Everest Medicines launched its immunoglobulin A (IgA) nephropathy drug Tarpeyo (Nefecon) (budesonide) in China’s Hainan Boao Pilot Zone, making it the first therapy available in this disease area. The product has been approved by the Hainan Medical Products Administration for clinical use in Shanghai Ruijin Hospital’s Hainan subsidiary. This follows the drug’s successful commercial launch in the UK, US and Europe.
The China National Medical Products Administration (NMPA) accepted Everest Medicines’ New Drug Application for Tarpeyo in November 2022. China has the largest disease population for primary glomerular diseases, with a global prevalence of five million patients. Until this point, the country has not had any approved therapies available for this condition, excluding RAS inhibitors, which don’t affect disease progression. According to the National Institutes for Health, glomerular diseases damage the glomeruli in the kidney, causing protein and red blood cells to leak into an individual’s urine.

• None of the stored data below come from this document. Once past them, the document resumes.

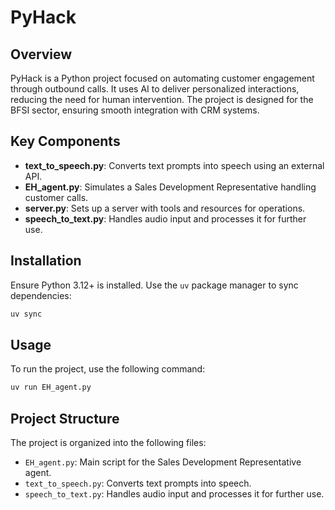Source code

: # PyHack

## Overview

PyHack is a Python project focused on automating customer engagement through outbound calls. It uses AI to deliver personalized interactions, reducing the need for human intervention. The project is designed for the BFSI sector, ensuring smooth integration with CRM systems.

## Key Components

- **text_to_speech.py**: Converts text prompts into speech using an external API.
- **EH_agent.py**: Simulates a Sales Development Representative handling customer calls.
- **server.py**: Sets up a server with tools and resources for operations.
- **speech_to_text.py**: Handles audio input and processes it for further use.

## Installation

Ensure Python 3.12+ is installed. Use the `uv` package manager to sync dependencies:

```bash
uv sync
```

## Usage    

To run the project, use the following command:

```bash
uv run EH_agent.py
```

## Project Structure

The project is organized into the following files:

- `EH_agent.py`: Main script for the Sales Development Representative agent.
- `text_to_speech.py`: Converts text prompts into speech.
- `speech_to_text.py`: Handles audio input and processes it for further use.        
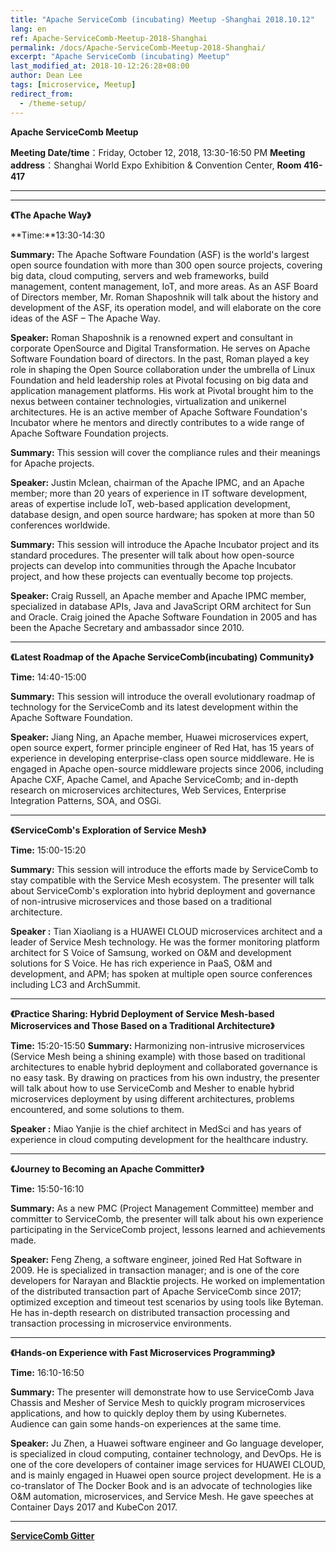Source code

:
 ```yaml
---
title: "Apache ServiceComb (incubating) Meetup -Shanghai 2018.10.12"
lang: en
ref: Apache-ServiceComb-Meetup-2018-Shanghai
permalink: /docs/Apache-ServiceComb-Meetup-2018-Shanghai/
excerpt: "Apache ServiceComb (incubating) Meetup"
last_modified_at: 2018-10-12:26:28+08:00
author: Dean Lee
tags: [microservice, Meetup]
redirect_from:
  - /theme-setup/
---
```

**Apache ServiceComb Meetup**  

**Meeting Date/time**：Friday, October 12, 2018, 13:30-16:50 PM
**Meeting address**：Shanghai World Expo Exhibition & Convention Center, **Room 416-417**

****    

---
**《The Apache Way》**    

**Time:**13:30-14:30      

**Summary:** The Apache Software Foundation (ASF) is the world's largest open source foundation with more than 300 open source projects, covering big data, cloud computing, servers and web frameworks, build management, content management, IoT, and more areas. As an ASF Board of Directors member, Mr. Roman Shaposhnik will talk about the history and development of the ASF, its operation model, and will elaborate on the core ideas of the ASF – The Apache Way.    

**Speaker:** Roman Shaposhnik is a renowned expert and consultant in corporate OpenSource and Digital Transformation. He serves on Apache Software Foundation board of directors. In the past, Roman played a key role in shaping the Open Source collaboration under the umbrella of Linux Foundation and held leadership roles at Pivotal focusing on big data and application management platforms. His work at Pivotal brought him to the nexus between container technologies, virtualization and unikernel architectures. He is an active member of Apache Software Foundation's Incubator where he mentors and directly contributes to a wide range of Apache Software Foundation projects.

**Summary:** This session will cover the compliance rules and their meanings for Apache projects.

**Speaker:**  Justin Mclean, chairman of the Apache IPMC, and an Apache member; more than 20 years of experience in IT software development, areas of expertise include IoT, web-based application development, database design, and open source hardware; has spoken at more than 50 conferences worldwide.

**Summary:** This session will introduce the Apache Incubator project and its standard procedures. The presenter will talk about how open-source projects can develop into communities through the Apache Incubator project, and how these projects can eventually become top projects.  

**Speaker:** Craig Russell, an Apache member and Apache IPMC member, specialized in database APIs, Java and JavaScript ORM architect for Sun and Oracle. Craig joined the Apache Software Foundation in 2005 and has been the Apache Secretary and ambassador since 2010.   



---
**《Latest Roadmap of the Apache ServiceComb(incubating) Community》**     

**Time:** 14:40-15:00

**Summary:** This session will introduce the overall evolutionary roadmap of technology for the ServiceComb and its latest development within the Apache Software Foundation.     

**Speaker:** Jiang Ning, an Apache member, Huawei microservices expert, open source expert, former principle engineer of Red Hat, has 15 years of experience in developing enterprise-class open source middleware. He is engaged in Apache open-source middleware projects since 2006, including Apache CXF, Apache Camel, and Apache ServiceComb; and in-depth research on microservices architectures, Web Services, Enterprise Integration Patterns, SOA, and OSGi.     

---        
**《ServiceComb's Exploration of Service Mesh》**     

**Time:** 15:00-15:20

**Summary:** This session will introduce the efforts made by ServiceComb to stay compatible with the Service Mesh ecosystem. The presenter will talk about ServiceComb's exploration into hybrid deployment and governance of non-intrusive microservices and those based on a traditional architecture.

**Speaker :** Tian Xiaoliang is a HUAWEI CLOUD microservices architect and a leader of Service Mesh technology. He was the former monitoring platform architect for S Voice of Samsung, worked on O&M and development solutions for S Voice. He has rich experience in PaaS, O&M and development, and APM; has spoken at multiple open source conferences including LC3 and ArchSummit.      

---
**《Practice Sharing: Hybrid Deployment of Service Mesh-based Microservices and Those Based on a Traditional Architecture》**

**Time:** 15:20-15:50
**Summary:** Harmonizing non-intrusive microservices (Service Mesh being a shining example) with those based on traditional architectures to enable hybrid deployment and collaborated governance is no easy task. By drawing on practices from his own industry, the presenter will talk about how to use ServiceComb and Mesher to enable hybrid microservices deployment by using different architectures, problems encountered, and some solutions to them.

**Speaker :** Miao Yanjie is the chief architect in MedSci and has years of experience in cloud computing development for the healthcare industry.



---
**《Journey to Becoming an Apache Committer》**

**Time:** 15:50-16:10

**Summary:** As a new PMC (Project Management Committee) member and committer to ServiceComb, the presenter will talk about his own experience participating in the ServiceComb project, lessons learned and achievements made.

**Speaker:** Feng Zheng, a software engineer, joined Red Hat Software in 2009. He is specialized in transaction manager; and is one of the core developers for Narayan and Blacktie projects. He worked on implementation of the distributed transaction part of Apache ServiceComb since 2017; optimized exception and timeout test scenarios by using tools like Byteman. He has in-depth research on distributed transaction processing and transaction processing in microservice environments.



---
**《Hands-on Experience with Fast Microservices Programming》**

**Time:** 16:10-16:50

**Summary:** The presenter will demonstrate how to use ServiceComb Java Chassis and Mesher of Service Mesh to quickly program microservices applications, and how to quickly deploy them by using Kubernetes. Audience can gain some hands-on experiences at the same time.

**Speaker:** Ju Zhen, a Huawei software engineer and Go language developer, is specialized in cloud computing, container technology, and DevOps. He is one of the core developers of container image services for HUAWEI CLOUD, and is mainly engaged in Huawei open source project development. He is a co-translator of The Docker Book and is an advocate of technologies like O&M automation, microservices, and Service Mesh. He gave speeches at Container Days 2017 and KubeCon 2017.

---
**[ServiceComb Gitter](https://gitter.im/ServiceCombUsers/Lobby)**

Tarpeyo is an oral, delayed-release version of budesonide that acts as a glucocorticoid receptor agonist. The drug treats IgA nephropathy by causing the downregulation of the kidney’s inflammatory process through suppression of the gut immune system. In December 2021, the FDA granted Tarpeyo an accelerated approval to treat proteinuria in adults with IgA Nephropathy. This is the first approved treatment for this indication in the US. Tarpeyo is also available in the UK and Europe under the name Kinpeygo.

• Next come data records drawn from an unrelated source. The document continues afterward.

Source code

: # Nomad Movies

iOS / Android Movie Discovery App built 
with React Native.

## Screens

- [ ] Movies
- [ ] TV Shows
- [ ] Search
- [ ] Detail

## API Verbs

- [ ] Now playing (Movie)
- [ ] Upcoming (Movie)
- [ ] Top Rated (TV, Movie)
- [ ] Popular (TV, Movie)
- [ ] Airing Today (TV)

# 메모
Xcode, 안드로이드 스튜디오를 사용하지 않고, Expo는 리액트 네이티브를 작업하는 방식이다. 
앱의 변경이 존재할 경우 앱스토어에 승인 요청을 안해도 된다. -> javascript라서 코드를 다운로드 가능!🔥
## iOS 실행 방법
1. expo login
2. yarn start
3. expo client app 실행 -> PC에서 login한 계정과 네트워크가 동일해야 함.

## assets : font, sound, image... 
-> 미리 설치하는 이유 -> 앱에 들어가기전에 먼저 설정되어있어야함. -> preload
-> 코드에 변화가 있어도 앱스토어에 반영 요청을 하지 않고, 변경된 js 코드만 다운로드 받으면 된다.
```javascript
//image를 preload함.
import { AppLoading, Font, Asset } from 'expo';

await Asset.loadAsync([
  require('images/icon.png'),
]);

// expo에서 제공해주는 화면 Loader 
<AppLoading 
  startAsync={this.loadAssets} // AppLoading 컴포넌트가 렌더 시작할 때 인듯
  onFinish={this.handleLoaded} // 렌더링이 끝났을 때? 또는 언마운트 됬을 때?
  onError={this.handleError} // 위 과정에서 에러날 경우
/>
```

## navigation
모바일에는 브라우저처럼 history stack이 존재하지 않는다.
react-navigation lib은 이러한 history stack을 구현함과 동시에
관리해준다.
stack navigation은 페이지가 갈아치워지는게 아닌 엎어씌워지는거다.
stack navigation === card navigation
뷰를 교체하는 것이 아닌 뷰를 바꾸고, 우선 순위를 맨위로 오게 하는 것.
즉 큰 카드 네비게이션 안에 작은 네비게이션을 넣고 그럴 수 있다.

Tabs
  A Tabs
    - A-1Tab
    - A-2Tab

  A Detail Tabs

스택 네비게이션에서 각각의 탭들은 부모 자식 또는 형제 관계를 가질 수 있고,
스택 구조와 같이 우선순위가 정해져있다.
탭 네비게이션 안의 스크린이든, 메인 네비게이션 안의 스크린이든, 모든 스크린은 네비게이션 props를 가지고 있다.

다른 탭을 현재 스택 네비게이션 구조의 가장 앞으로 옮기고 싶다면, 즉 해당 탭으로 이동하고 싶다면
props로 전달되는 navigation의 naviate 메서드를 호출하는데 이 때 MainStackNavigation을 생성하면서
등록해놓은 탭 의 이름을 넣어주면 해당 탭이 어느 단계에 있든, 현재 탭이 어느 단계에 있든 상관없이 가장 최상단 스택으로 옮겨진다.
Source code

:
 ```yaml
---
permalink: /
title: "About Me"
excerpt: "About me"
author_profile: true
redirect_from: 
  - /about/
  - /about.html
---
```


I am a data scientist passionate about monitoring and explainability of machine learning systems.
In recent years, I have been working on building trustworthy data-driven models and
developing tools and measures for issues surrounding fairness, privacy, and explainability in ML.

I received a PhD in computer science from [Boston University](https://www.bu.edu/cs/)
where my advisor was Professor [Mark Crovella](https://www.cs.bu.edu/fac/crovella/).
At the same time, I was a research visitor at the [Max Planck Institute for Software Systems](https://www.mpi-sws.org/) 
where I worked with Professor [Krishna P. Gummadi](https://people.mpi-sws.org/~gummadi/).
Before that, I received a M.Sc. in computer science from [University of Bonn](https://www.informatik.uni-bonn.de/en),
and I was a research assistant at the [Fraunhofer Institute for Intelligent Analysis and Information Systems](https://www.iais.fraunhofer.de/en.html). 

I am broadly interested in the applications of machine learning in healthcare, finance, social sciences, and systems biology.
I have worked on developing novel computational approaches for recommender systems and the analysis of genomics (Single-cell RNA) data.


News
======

The Chinese company is developing Tarpeyo in partnership with the Swedish company Calliditas Therapeutics. In June 2019, Everest Medicines and Calliditas entered an exclusive licensing agreement, giving Everest the ability to market Tarpeyo in Mainland China, Hong Kong, Macau, Taiwan and Singapore. In 2022, this agreement was extended to include South Korea under Everest’s marketing jurisdiction.

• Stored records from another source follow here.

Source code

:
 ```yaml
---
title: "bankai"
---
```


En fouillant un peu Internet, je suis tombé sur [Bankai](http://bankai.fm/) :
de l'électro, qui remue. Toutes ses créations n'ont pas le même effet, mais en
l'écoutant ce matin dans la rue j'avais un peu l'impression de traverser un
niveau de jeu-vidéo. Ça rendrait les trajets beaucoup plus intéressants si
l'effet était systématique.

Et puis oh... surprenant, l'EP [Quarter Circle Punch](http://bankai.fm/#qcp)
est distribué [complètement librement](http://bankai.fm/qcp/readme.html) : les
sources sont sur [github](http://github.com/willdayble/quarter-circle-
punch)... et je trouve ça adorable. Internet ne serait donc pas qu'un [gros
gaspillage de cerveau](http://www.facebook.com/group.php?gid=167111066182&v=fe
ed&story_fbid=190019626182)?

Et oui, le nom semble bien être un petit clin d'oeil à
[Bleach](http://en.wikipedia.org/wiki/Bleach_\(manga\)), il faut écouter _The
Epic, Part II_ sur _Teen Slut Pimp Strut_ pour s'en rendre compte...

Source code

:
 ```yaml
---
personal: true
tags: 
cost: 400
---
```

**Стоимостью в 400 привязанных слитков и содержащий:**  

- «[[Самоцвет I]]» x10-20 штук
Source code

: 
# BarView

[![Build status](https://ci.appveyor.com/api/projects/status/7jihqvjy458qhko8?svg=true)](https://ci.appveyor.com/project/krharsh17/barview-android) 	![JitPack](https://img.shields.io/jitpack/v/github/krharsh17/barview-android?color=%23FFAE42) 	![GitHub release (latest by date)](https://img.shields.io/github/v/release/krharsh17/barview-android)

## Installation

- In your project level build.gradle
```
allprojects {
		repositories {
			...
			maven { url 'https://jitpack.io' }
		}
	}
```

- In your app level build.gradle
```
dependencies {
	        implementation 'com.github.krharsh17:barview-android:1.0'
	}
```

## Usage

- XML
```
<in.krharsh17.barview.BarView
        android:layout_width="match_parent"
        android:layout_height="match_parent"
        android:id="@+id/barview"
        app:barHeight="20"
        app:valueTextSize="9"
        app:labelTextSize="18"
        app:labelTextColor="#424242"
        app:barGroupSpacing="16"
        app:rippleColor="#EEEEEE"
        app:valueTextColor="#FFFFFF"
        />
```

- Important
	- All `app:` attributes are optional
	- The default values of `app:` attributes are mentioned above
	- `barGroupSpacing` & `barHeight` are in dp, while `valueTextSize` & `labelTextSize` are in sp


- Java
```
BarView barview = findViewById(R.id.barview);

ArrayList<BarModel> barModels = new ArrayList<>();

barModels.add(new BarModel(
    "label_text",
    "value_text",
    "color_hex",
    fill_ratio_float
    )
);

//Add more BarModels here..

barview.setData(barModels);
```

This approval is based on results from the Phase III global NefIgArd study (NCT03643965). The trial investigated Tarpeyo’s effects on patients with IgA nephropathy compared to a placebo. Results from the study showed that the drug demonstrated a statistically significant improvement in estimated Glomerular Filtration Rate (eGFR) compared to placebo.
In the press release, Everest Medicines’ CEO Rogers Yongqing Luo said, “We are eager for IgAN patients in China to gain access to this first-in-disease, innovative medicine, with support from favorable national pharmaceutical innovation policy and the Hainan Boao Lecheng Pilot Zone”.